How Kitty Jeffries had come to discover the secret, Mary could not guess; all she did know, was that discover it she had, and Maddox had wrung it from her. Even now, she thought, he must be waiting only for Julia’s recovery to question and apprehend her, and she recalled with a tremor of sick dread her own brother’s words as to the fate that must inevitably attend the perpetrator of such a crime. She started up and began to pace the room, unable to keep her seat with any composure. She could see no way to obviate such terrible consequences, no other way to explicate what she had heard than by casting Julia — all unlikely as it seemed — in the repellent light of her cousin’s murderess.

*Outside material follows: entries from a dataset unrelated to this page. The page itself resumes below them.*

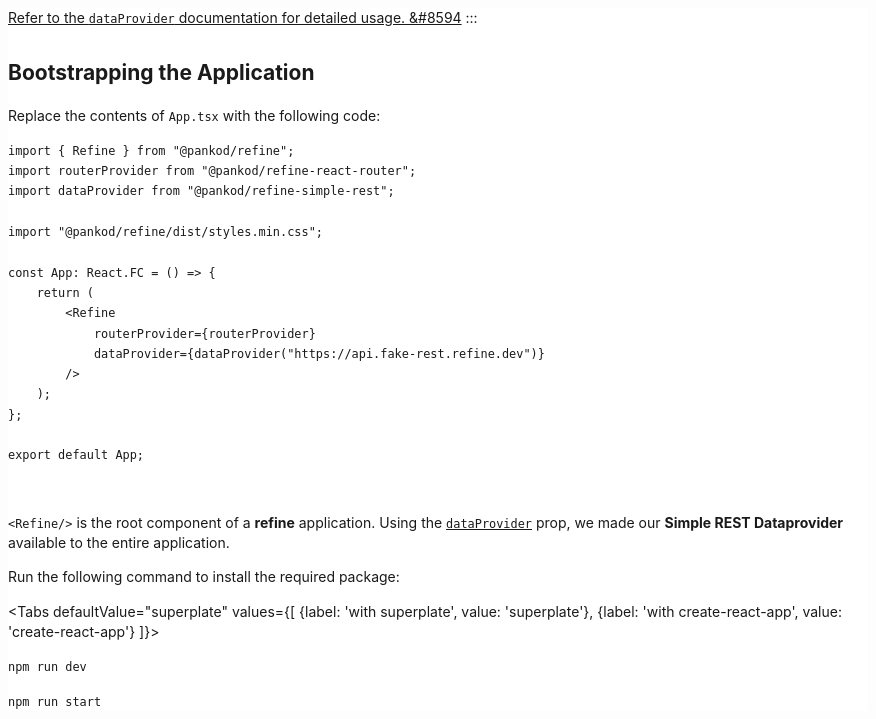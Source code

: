 [Refer to the `dataProvider` documentation for detailed usage. &#8594](/api-references/providers/data-provider.md)
:::

## Bootstrapping the Application

Replace the contents of `App.tsx` with the following code:

```tsx  title="src/App.tsx"
import { Refine } from "@pankod/refine";
import routerProvider from "@pankod/refine-react-router";
import dataProvider from "@pankod/refine-simple-rest";

import "@pankod/refine/dist/styles.min.css";

const App: React.FC = () => {
    return (
        <Refine
            routerProvider={routerProvider}
            dataProvider={dataProvider("https://api.fake-rest.refine.dev")}
        />
    );
};

export default App;
```

<br/>

`<Refine/>` is the root component of a **refine** application. Using the [`dataProvider`](api-references/providers/data-provider.md) prop, we made our **Simple REST Dataprovider** available to the entire application.

Run the following command to install the required package:

<Tabs
defaultValue="superplate"
values={[
{label: 'with superplate', value: 'superplate'},
{label: 'with create-react-app', value: 'create-react-app'}
]}>
<TabItem value="superplate">

```sh
npm run dev
```

  </TabItem>
  <TabItem value="create-react-app">

```sh
npm run start
```

  </TabItem>
</Tabs>
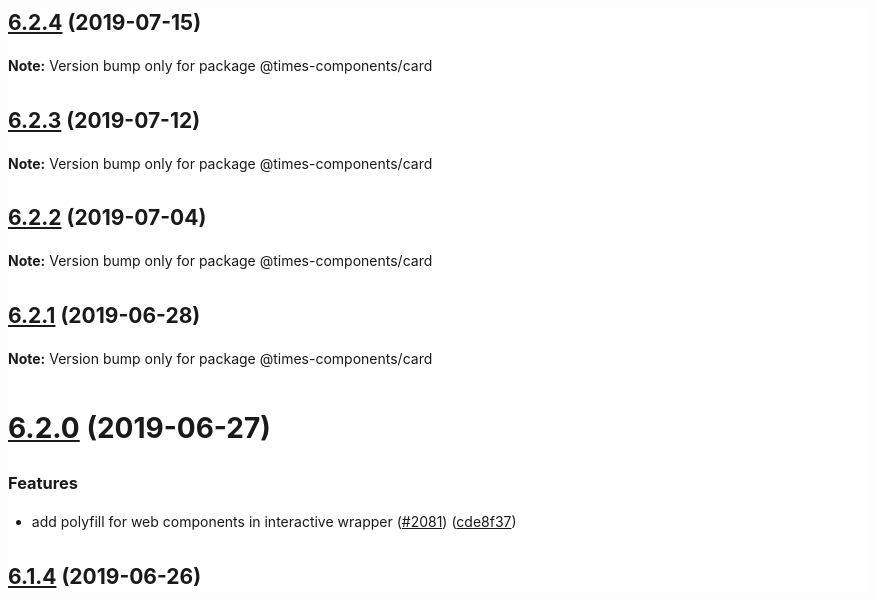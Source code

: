 
## [6.2.4](https://github.com/newsuk/times-components/compare/@times-components/card@6.2.3...@times-components/card@6.2.4) (2019-07-15)

**Note:** Version bump only for package @times-components/card





## [6.2.3](https://github.com/newsuk/times-components/compare/@times-components/card@6.2.2...@times-components/card@6.2.3) (2019-07-12)

**Note:** Version bump only for package @times-components/card





## [6.2.2](https://github.com/newsuk/times-components/compare/@times-components/card@6.2.1...@times-components/card@6.2.2) (2019-07-04)

**Note:** Version bump only for package @times-components/card





## [6.2.1](https://github.com/newsuk/times-components/compare/@times-components/card@6.2.0...@times-components/card@6.2.1) (2019-06-28)

**Note:** Version bump only for package @times-components/card





# [6.2.0](https://github.com/newsuk/times-components/compare/@times-components/card@6.1.4...@times-components/card@6.2.0) (2019-06-27)


### Features

* add polyfill for web components in interactive wrapper ([#2081](https://github.com/newsuk/times-components/issues/2081)) ([cde8f37](https://github.com/newsuk/times-components/commit/cde8f37))





## [6.1.4](https://github.com/newsuk/times-components/compare/@times-components/card@6.1.3...@times-components/card@6.1.4) (2019-06-26)
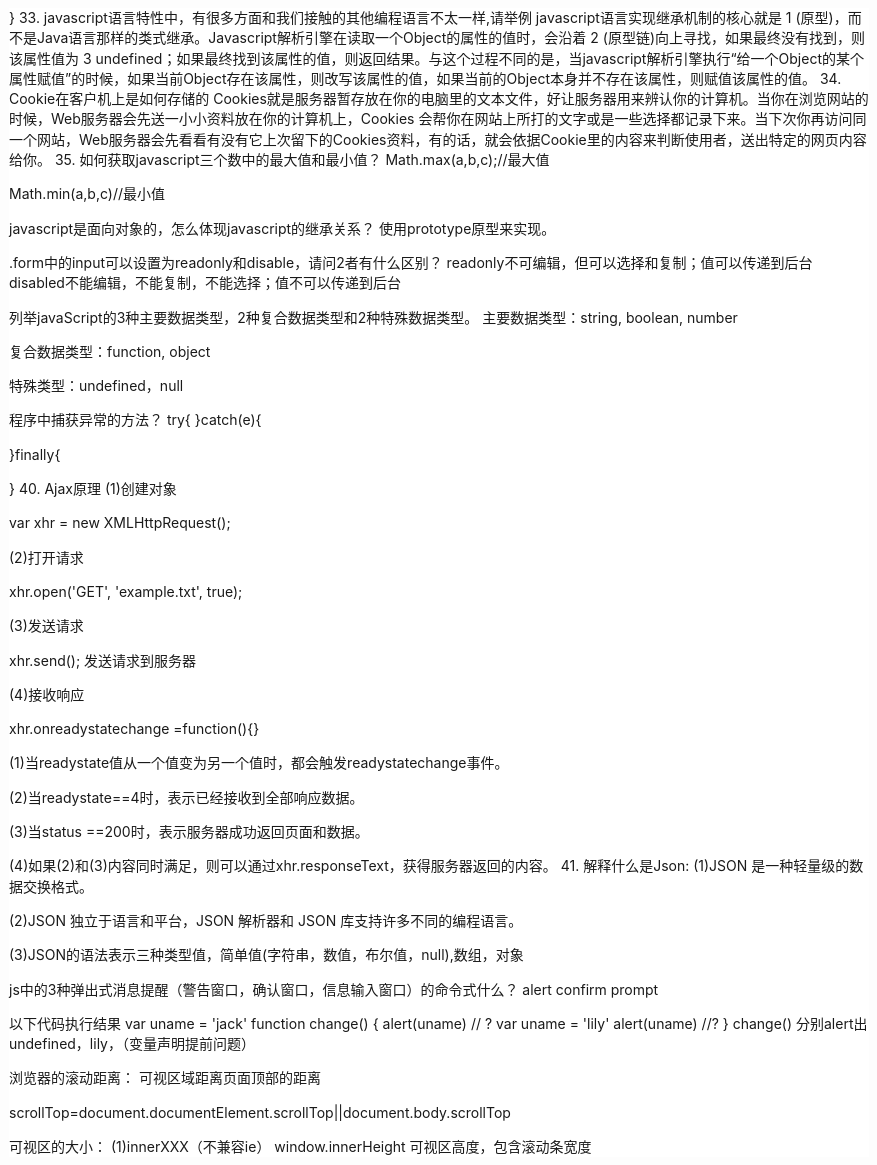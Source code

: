 } 33. javascript语言特性中，有很多方面和我们接触的其他编程语言不太一样,请举例 javascript语言实现继承机制的核心就是 1 (原型)，而不是Java语言那样的类式继承。Javascript解析引擎在读取一个Object的属性的值时，会沿着 2 (原型链)向上寻找，如果最终没有找到，则该属性值为 3 undefined；如果最终找到该属性的值，则返回结果。与这个过程不同的是，当javascript解析引擎执行“给一个Object的某个属性赋值”的时候，如果当前Object存在该属性，则改写该属性的值，如果当前的Object本身并不存在该属性，则赋值该属性的值。 34. Cookie在客户机上是如何存储的 Cookies就是服务器暂存放在你的电脑里的文本文件，好让服务器用来辨认你的计算机。当你在浏览网站的时候，Web服务器会先送一小小资料放在你的计算机上，Cookies 会帮你在网站上所打的文字或是一些选择都记录下来。当下次你再访问同一个网站，Web服务器会先看看有没有它上次留下的Cookies资料，有的话，就会依据Cookie里的内容来判断使用者，送出特定的网页内容给你。 35. 如何获取javascript三个数中的最大值和最小值？ Math.max(a,b,c);//最大值

Math.min(a,b,c)//最小值

javascript是面向对象的，怎么体现javascript的继承关系？ 使用prototype原型来实现。

.form中的input可以设置为readonly和disable，请问2者有什么区别？ readonly不可编辑，但可以选择和复制；值可以传递到后台 disabled不能编辑，不能复制，不能选择；值不可以传递到后台

列举javaScript的3种主要数据类型，2种复合数据类型和2种特殊数据类型。 主要数据类型：string, boolean, number

复合数据类型：function, object

特殊类型：undefined，null

程序中捕获异常的方法？ try{
}catch(e){

}finally{

} 40. Ajax原理 (1)创建对象

var xhr = new XMLHttpRequest();

(2)打开请求

xhr.open('GET', 'example.txt', true);

(3)发送请求

xhr.send(); 发送请求到服务器

(4)接收响应

xhr.onreadystatechange =function(){}

(1)当readystate值从一个值变为另一个值时，都会触发readystatechange事件。

(2)当readystate==4时，表示已经接收到全部响应数据。

(3)当status ==200时，表示服务器成功返回页面和数据。

(4)如果(2)和(3)内容同时满足，则可以通过xhr.responseText，获得服务器返回的内容。 41. 解释什么是Json: (1)JSON 是一种轻量级的数据交换格式。

(2)JSON 独立于语言和平台，JSON 解析器和 JSON 库支持许多不同的编程语言。

(3)JSON的语法表示三种类型值，简单值(字符串，数值，布尔值，null),数组，对象

js中的3种弹出式消息提醒（警告窗口，确认窗口，信息输入窗口）的命令式什么？ alert confirm prompt

以下代码执行结果 var uname = 'jack' function change() { alert(uname) // ? var uname = 'lily' alert(uname) //? } change() 分别alert出 undefined，lily，（变量声明提前问题）

浏览器的滚动距离： 可视区域距离页面顶部的距离

scrollTop=document.documentElement.scrollTop||document.body.scrollTop

可视区的大小： (1)innerXXX（不兼容ie）
window.innerHeight 可视区高度，包含滚动条宽度
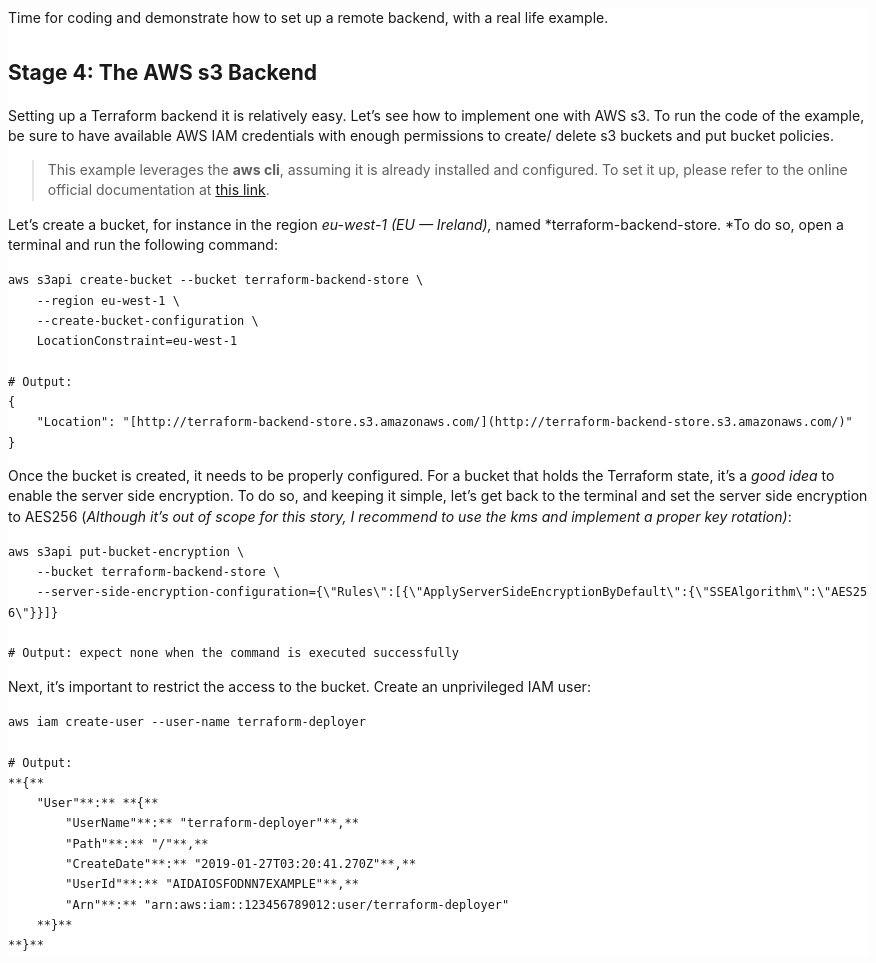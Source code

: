 Time for coding and demonstrate how to set up a remote backend, with a real life example.

## Stage 4: The AWS s3 Backend

Setting up a Terraform backend it is relatively easy. Let’s see how to implement one with AWS s3.
To run the code of the example, be sure to have available AWS IAM credentials with enough permissions to create/ delete s3 buckets and put bucket policies.
> This example leverages the **aws cli**, assuming it is already installed and configured. To set it up, please refer to the online official documentation at [this link](https://docs.aws.amazon.com/cli/latest/userguide/cli-chap-install.html).

Let’s create a bucket, for instance in the region *eu-west-1* *(EU — Ireland),* named *terraform-backend-store. *To do so, open a terminal and run the following command:

    aws s3api create-bucket --bucket terraform-backend-store \
        --region eu-west-1 \
        --create-bucket-configuration \
        LocationConstraint=eu-west-1

    # Output:
    {
        "Location": "[http://terraform-backend-store.s3.amazonaws.com/](http://terraform-backend-store.s3.amazonaws.com/)"
    }

Once the bucket is created, it needs to be properly configured.
For a bucket that holds the Terraform state, it’s a *good idea* to enable the server side encryption. To do so, and keeping it simple, let’s get back to the terminal and set the server side encryption to AES256 (*Although it’s out of scope for this story, I recommend to use the kms and implement a proper key rotation)*:

    aws s3api put-bucket-encryption \
        --bucket terraform-backend-store \
        --server-side-encryption-configuration={\"Rules\":[{\"ApplyServerSideEncryptionByDefault\":{\"SSEAlgorithm\":\"AES256\"}}]}

    # Output: expect none when the command is executed successfully

Next, it’s important to restrict the access to the bucket.
Create an unprivileged IAM user:

    aws iam create-user --user-name terraform-deployer

    # Output:
    **{**
        "User"**:** **{**
            "UserName"**:** "terraform-deployer"**,**
            "Path"**:** "/"**,**
            "CreateDate"**:** "2019-01-27T03:20:41.270Z"**,**
            "UserId"**:** "AIDAIOSFODNN7EXAMPLE"**,**
            "Arn"**:** "arn:aws:iam::123456789012:user/terraform-deployer"
        **}**
    **}**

She stopped by the window, and pulled aside the heavy curtain. It was moonlight, and all before her was solemn and lovely, clothed in the brilliancy of an unclouded summer night. She rested her face against the pane, and the sensation of the cool glass on her flushed cheeks made her suddenly aware how stifling the room had become. She went across to the door, flung it open, and stood for a moment on the threshold. The great house was still and noiseless — or was it? She knew her nerves were more than usually agitated, but she thought, for one fleeting instant, that she had detected a movement in the dark shadows, beyond the wan circle of light cast by the lamp. It was not the first time she had felt such a sensation in recent days, and she suspected Maddox was deploying his men as spies. Had Stornaway been deputed to listen at Julia’s door, and if he had, what had he heard?
She wavered for a moment, wondering whether to seek the man out, and challenge him, but a few minutes’ reflection told her that nothing she could do would make any difference, and whatever the man might have gathered by stealth, would no doubt only serve to confirm what his master had already obtained by violence. She returned into the room with an even heavier heart, and took her place once again at the bed-side. Julia had recommenced her feverish and confused murmurings, and Mary was so preoccupied, and so fatigued by her many hours of watching, that it was some moments before she discerned that the tenor of the girl’s ramblings had undergone a subtle but momentous change.
"I can never be free of it — never erase it — never blot it out — that face, those eyes — cannot bear it — pretend I never saw, pretend I never heard — no, no, do not look upon me — I will not tell! I will not tell!"
The precise import of these words forced itself slowly but inexorably upon Mary’s consciousness. It was not
Mary’s heart leapt in hope — and as soon froze, as the girl sprang up suddenly in the bed, her lips white, and her eyes staring sightlessly across the room. "Do not look upon me! — I will not tell — a secret — always, always a secret! — Edmund —
Chapter 17
Charles Maddox was, at that moment, standing in silence on the garden terrace. He was not a man who required many hours of repose, and it had become his habit to spend much of the night watching, taking the advantage of peace and serenity to marshal his thoughts. Living as he did in the smoke and dirt of town, he could but rarely, as now, enjoy a moonlit landscape, and the contrast of a clear dark sky with the deep shade of woods. He gazed for a while at the constellations, picking out Arcturus and the Bear, as he had been taught as a boy, while reflecting that moonlight had practical as well as picturesque qualities: a messenger could ride all night in such conditions as this, and that being so, Maddox might, with luck, receive the information he required in the course of the following day. He had sent Fraser to London, to enquire at Portman-square as to the exact state of affairs between Mr and Mrs Crawford during their brief honeymoon; the husband had claimed they were happy, but every circumstance argued against it. Maddox had seen the clenched fist, the contracted brow, and the barely suppressed anger writ across his face. He would not be the first man Maddox had known, to conceal violent inclinations beneath a debonair and amiable demeanour, and this one had a motive as good as any of them: not love, or revenge, but money, and a great deal of it.
Maddox could not have told, precisely, how long he had been standing there, meditating the histories of his past cases, when he heard the sound of an approaching horse, the echo magnified unduly in the stillness of the air. He abandoned his reverie at once, and proceeded to the front of the house, to find a man dismounting in some haste. He was a medical gentleman, to judge by his bag, but he was not the physician Maddox had seen at Mansfield before.